Bitcoin’s immutable monetary policy ensures that people are incentivized to store their money in this network. When people view, bitcoin as a store-of-value, it automatically increases the demand bitcoin, and it increase bitcoin price. Higher prices will make bitcoin mining more profitable. This will encourage other people to start mining bitcoin. When new miners join the network, it does NOT make more bitcoins to be produced. Instead of producing more bitcoins, the difficulty algorithm becomes harder and continues the produce the same quantity of bitcoins as before. So currently this figure is set to be 12.5 bitcoins every 10 minutes.

By having a larger number of miners than before makes the bitcoin last longer and makes it more secure. Therefore, it incentivizes the new users to store more money in the network.

In case of all other commodities known tomankind, as the price rises, it automatically brings new entrepreneurs to produce more of that commodity and consequently bring the price down. In case of bitcoin, what we are experiencing today is a very rare phenomenon. When the price has dropped so much that it is no longer profitable for a big chunk of miners who closed their data centers. This does not lead to a death spiral because, as miners leave the hash rate falls. When hash rate falls, the difficulty adjustment becomes easier, but it will continue to produce bitcoins at the same rate. This will help stabilize the price and keep the feedback loop working. This process has started 1 month ago as many miners started shutting down their data centers as it costs at least $4500 in electricity to produce a bitcoin for many marginal producers of bitcoin.

For new comers to bitcoin, this process sounds crazy. Why are we trying to solve a difficult problem that is computationally very difficult and running close to 7 trillion laptops (total power consumed by the network) every second? That is the price we pay for an immutable ledger that cannot be controlled by any single individual or company or government. If someone needs to perform 51% attack on bitcoin network, they need to prepare to spend an enormous amount of capital in terms of setting up data centers and spend fiat money in order to successfully attack the network. All of the power of bitcoin comes from the fact that it has an immutable monetary policy, that is not controlled by any government. If someone is able to control the money supply of bitcoin, then I would say bitcoin’s value will head to zero very quickly.
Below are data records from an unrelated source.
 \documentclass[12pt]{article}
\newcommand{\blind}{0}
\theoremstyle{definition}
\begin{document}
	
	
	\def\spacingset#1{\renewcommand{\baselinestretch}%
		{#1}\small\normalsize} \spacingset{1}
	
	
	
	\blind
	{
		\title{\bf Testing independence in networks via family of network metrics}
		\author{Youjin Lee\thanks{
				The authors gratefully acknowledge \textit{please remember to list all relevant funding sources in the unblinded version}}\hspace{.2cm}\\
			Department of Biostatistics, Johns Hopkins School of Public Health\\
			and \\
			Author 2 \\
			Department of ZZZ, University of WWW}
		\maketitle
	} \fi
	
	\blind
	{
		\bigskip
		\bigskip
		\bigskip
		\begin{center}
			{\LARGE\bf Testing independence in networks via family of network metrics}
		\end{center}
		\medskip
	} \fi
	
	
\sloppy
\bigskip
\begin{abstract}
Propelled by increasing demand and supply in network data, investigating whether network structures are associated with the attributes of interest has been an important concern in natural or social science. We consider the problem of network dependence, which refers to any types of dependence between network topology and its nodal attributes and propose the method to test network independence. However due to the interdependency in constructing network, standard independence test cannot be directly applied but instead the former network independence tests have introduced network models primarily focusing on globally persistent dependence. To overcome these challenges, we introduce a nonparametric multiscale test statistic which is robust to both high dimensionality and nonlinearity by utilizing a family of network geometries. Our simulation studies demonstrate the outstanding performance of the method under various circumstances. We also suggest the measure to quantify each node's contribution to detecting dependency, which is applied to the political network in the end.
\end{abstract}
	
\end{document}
That is the fundamental problem faced by the entire world today with central banks controlling our money supply. Bitcoin removes the centralized trust via proof-of-work ensuring that no one can bypass the consensus rules.

As long as bitcoin can prove to the world that it has an immutable monetary policy, it will drain value from all asset classes like gold, fiat money, stocks and real estate into itself, just as water flows downhill following gravity.